Viewing a single comment thread. View all comments

sapnupuasop t1_iu0pqof wrote

Does clustering on 100s of features make sense? Maybe spark could solve your problems but you must look if there are spark implementations of other algorithms

2

jesusfbes OP t1_iu0vao5 wrote

It does make sense, if your data point are of high dimension, say vector embedding for example. I believe that spark is an option, for algorithms that are not implemented as spectral clustering you have the primitives to make it yourself. Thank you for your response.

2

sapnupuasop t1_iu0zjy5 wrote

Yeah was thinking of curse of dimensionality, with standard Euclidean distance for example, distances in high dimensions lose their meaning, but there are surely other distance which could function there.
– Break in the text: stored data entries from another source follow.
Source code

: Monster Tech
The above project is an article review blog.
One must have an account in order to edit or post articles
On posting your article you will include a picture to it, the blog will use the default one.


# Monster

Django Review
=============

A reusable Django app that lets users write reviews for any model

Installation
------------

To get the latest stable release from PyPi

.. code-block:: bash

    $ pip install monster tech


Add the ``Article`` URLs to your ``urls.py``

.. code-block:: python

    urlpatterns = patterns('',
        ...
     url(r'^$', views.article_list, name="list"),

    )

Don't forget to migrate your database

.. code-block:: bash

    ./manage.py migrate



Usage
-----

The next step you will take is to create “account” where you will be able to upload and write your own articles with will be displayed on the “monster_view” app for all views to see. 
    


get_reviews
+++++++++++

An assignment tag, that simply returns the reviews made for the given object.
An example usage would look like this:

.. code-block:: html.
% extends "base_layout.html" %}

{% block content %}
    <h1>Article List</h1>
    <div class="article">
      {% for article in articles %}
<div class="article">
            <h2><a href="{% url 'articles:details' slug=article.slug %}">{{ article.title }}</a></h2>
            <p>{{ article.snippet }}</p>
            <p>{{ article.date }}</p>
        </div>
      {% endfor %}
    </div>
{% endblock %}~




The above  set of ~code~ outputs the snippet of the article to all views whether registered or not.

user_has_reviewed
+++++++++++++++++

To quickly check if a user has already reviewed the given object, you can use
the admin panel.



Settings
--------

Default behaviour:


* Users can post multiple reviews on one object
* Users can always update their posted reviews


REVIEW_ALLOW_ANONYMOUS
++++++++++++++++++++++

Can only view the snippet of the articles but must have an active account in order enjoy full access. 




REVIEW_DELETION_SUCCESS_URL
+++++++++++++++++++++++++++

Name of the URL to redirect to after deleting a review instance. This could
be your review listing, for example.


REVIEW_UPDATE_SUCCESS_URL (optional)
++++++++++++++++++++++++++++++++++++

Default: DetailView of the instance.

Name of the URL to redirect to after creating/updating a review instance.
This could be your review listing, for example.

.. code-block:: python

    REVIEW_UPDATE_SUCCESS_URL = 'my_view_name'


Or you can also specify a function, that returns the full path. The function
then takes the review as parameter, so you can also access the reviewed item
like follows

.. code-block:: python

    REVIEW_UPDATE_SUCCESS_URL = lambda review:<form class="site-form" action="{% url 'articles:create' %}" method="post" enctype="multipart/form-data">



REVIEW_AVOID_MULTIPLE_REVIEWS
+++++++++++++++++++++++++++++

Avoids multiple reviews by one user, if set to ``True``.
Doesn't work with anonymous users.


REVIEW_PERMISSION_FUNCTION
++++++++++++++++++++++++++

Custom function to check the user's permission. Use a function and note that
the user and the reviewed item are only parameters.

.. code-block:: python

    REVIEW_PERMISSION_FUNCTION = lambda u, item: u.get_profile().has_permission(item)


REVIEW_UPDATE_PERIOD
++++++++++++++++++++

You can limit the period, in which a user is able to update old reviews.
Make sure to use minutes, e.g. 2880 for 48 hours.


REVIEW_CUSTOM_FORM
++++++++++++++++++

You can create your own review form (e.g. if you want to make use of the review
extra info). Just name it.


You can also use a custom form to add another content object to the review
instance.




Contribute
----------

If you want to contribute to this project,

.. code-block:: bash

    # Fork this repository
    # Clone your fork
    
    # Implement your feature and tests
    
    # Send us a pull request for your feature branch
Btw I have used sklearn to cluster on couple millions of rows with sklearn successfully

2

PassionatePossum t1_iu3gete wrote

I have done it before and it works well. But I guess it depends on the use-case. It is a classic technique in computer vision to cluster SIFT vectors (128 dimensions) on a training dataset. You then describe any image as a set of „visual words“ (i.e. the IDs of the clusters its SIFT vectors fall into).

A colleague of mine wrote the clustering algorithm himself. It was just a normal k-means with the nearest neighbor search replaced by an approximate nearest neighbor search to speed things up.

1